Data for the task: Begin

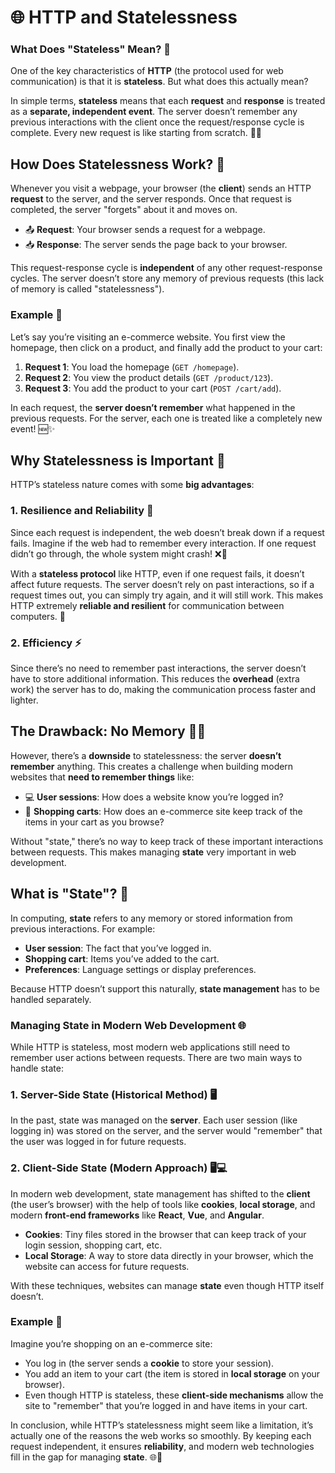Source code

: # 🌐 HTTP and Statelessness

### What Does "Stateless" Mean? 🤔

One of the key characteristics of **HTTP** (the protocol used for web communication) is that it is **stateless**. But what does this actually mean?

In simple terms, **stateless** means that each **request** and **response** is treated as a **separate, independent event**. The server doesn’t remember any previous interactions with the client once the request/response cycle is complete. Every new request is like starting from scratch. 🧠❌

## How Does Statelessness Work? 🔄

Whenever you visit a webpage, your browser (the **client**) sends an HTTP **request** to the server, and the server responds. Once that request is completed, the server "forgets" about it and moves on.

- 📤 **Request**: Your browser sends a request for a webpage.
- 📥 **Response**: The server sends the page back to your browser.

This request-response cycle is **independent** of any other request-response cycles. The server doesn’t store any memory of previous requests (this lack of memory is called "statelessness").

### Example 🌟

Let’s say you’re visiting an e-commerce website. You first view the homepage, then click on a product, and finally add the product to your cart:

1. **Request 1**: You load the homepage (`GET /homepage`).
2. **Request 2**: You view the product details (`GET /product/123`).
3. **Request 3**: You add the product to your cart (`POST /cart/add`).

In each request, the **server doesn’t remember** what happened in the previous requests. For the server, each one is treated like a completely new event! 🆕✨


## Why Statelessness is Important 🔧

HTTP’s stateless nature comes with some **big advantages**:

### 1. **Resilience and Reliability** 💪

Since each request is independent, the web doesn’t break down if a request fails. Imagine if the web had to remember every interaction. If one request didn’t go through, the whole system might crash! ❌📡

With a **stateless protocol** like HTTP, even if one request fails, it doesn’t affect future requests. The server doesn’t rely on past interactions, so if a request times out, you can simply try again, and it will still work. This makes HTTP extremely **reliable and resilient** for communication between computers. 💼

### 2. **Efficiency** ⚡

Since there’s no need to remember past interactions, the server doesn’t have to store additional information. This reduces the **overhead** (extra work) the server has to do, making the communication process faster and lighter.

## The Drawback: No Memory 🧠❌

However, there’s a **downside** to statelessness: the server **doesn’t remember** anything. This creates a challenge when building modern websites that **need to remember things** like:

- 💻 **User sessions**: How does a website know you’re logged in?
- 🛒 **Shopping carts**: How does an e-commerce site keep track of the items in your cart as you browse?

Without "state," there’s no way to keep track of these important interactions between requests. This makes managing **state** very important in web development.

## What is "State"? 🧠

In computing, **state** refers to any memory or stored information from previous interactions. For example:

- **User session**: The fact that you’ve logged in.
- **Shopping cart**: Items you’ve added to the cart.
- **Preferences**: Language settings or display preferences.

Because HTTP doesn’t support this naturally, **state management** has to be handled separately.

### Managing State in Modern Web Development 🌐

While HTTP is stateless, most modern web applications still need to remember user actions between requests. There are two main ways to handle state:

### 1. **Server-Side State (Historical Method)** 🖥️

In the past, state was managed on the **server**. Each user session (like logging in) was stored on the server, and the server would "remember" that the user was logged in for future requests.

### 2. **Client-Side State (Modern Approach)** 🖥️💻

In modern web development, state management has shifted to the **client** (the user’s browser) with the help of tools like **cookies**, **local storage**, and modern **front-end frameworks** like **React**, **Vue**, and **Angular**.

- **Cookies**: Tiny files stored in the browser that can keep track of your login session, shopping cart, etc.
- **Local Storage**: A way to store data directly in your browser, which the website can access for future requests.

With these techniques, websites can manage **state** even though HTTP itself doesn’t.

### Example 🌟

Imagine you’re shopping on an e-commerce site:

- You log in (the server sends a **cookie** to store your session).
- You add an item to your cart (the item is stored in **local storage** on your browser).
- Even though HTTP is stateless, these **client-side mechanisms** allow the site to "remember" that you’re logged in and have items in your cart.

In conclusion, while HTTP’s statelessness might seem like a limitation, it’s actually one of the reasons the web works so smoothly. By keeping each request independent, it ensures **reliability**, and modern web technologies fill in the gap for managing **state**. 🌐💪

Data for the task: End

In the entries above, tally the lines that include the string "commerce". Give the figure only.

Task result | 3